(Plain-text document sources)
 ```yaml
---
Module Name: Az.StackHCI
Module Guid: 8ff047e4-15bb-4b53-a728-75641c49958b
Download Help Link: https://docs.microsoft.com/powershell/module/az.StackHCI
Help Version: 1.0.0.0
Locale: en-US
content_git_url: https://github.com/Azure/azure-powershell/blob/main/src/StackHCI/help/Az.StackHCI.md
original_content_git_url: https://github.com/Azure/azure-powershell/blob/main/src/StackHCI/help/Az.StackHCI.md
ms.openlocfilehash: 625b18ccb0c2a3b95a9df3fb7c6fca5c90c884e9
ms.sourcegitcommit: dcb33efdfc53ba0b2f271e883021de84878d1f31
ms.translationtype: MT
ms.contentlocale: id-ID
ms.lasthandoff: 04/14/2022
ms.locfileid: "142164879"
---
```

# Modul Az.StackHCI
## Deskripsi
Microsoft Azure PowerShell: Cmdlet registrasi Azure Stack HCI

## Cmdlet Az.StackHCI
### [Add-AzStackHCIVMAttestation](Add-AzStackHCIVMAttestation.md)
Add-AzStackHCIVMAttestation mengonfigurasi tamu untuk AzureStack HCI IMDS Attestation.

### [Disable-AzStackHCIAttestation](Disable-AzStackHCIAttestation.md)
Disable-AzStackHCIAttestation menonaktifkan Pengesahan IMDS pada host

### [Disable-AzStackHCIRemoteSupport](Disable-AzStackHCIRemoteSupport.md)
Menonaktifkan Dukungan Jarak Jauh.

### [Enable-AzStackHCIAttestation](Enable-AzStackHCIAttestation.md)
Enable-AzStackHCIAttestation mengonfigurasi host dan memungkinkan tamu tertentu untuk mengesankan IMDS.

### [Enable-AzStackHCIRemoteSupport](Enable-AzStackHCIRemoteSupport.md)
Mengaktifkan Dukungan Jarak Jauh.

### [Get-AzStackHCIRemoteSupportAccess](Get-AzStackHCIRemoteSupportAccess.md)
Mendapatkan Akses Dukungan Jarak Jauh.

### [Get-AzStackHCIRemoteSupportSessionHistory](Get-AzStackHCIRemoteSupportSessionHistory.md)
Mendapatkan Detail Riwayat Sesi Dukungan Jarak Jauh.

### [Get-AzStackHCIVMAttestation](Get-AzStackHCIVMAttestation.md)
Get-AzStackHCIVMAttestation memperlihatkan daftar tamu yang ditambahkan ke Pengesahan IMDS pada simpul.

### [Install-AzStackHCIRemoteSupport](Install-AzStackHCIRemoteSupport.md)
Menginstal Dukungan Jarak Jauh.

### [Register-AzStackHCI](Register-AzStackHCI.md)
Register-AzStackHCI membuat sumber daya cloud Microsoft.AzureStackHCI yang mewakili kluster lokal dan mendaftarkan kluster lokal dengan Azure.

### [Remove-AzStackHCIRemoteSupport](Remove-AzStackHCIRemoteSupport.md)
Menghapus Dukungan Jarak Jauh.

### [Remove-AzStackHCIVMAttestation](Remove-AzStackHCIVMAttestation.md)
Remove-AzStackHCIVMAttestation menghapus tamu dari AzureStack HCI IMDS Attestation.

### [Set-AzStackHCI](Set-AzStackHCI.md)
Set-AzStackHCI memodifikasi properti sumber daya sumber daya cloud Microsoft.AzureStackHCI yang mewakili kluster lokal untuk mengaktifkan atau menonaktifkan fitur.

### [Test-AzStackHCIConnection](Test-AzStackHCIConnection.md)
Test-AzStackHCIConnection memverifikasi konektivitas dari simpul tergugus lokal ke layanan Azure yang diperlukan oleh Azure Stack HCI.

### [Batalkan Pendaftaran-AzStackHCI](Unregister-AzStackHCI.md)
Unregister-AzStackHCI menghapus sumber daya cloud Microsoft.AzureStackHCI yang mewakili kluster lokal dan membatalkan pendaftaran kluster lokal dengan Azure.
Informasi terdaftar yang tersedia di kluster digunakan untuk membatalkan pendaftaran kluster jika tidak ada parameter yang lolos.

→ Problem:
Nothing but a number belongs in the answer, namely how many lines above include "AzStackHCIAttestation".

→ Solution to this exercise:
4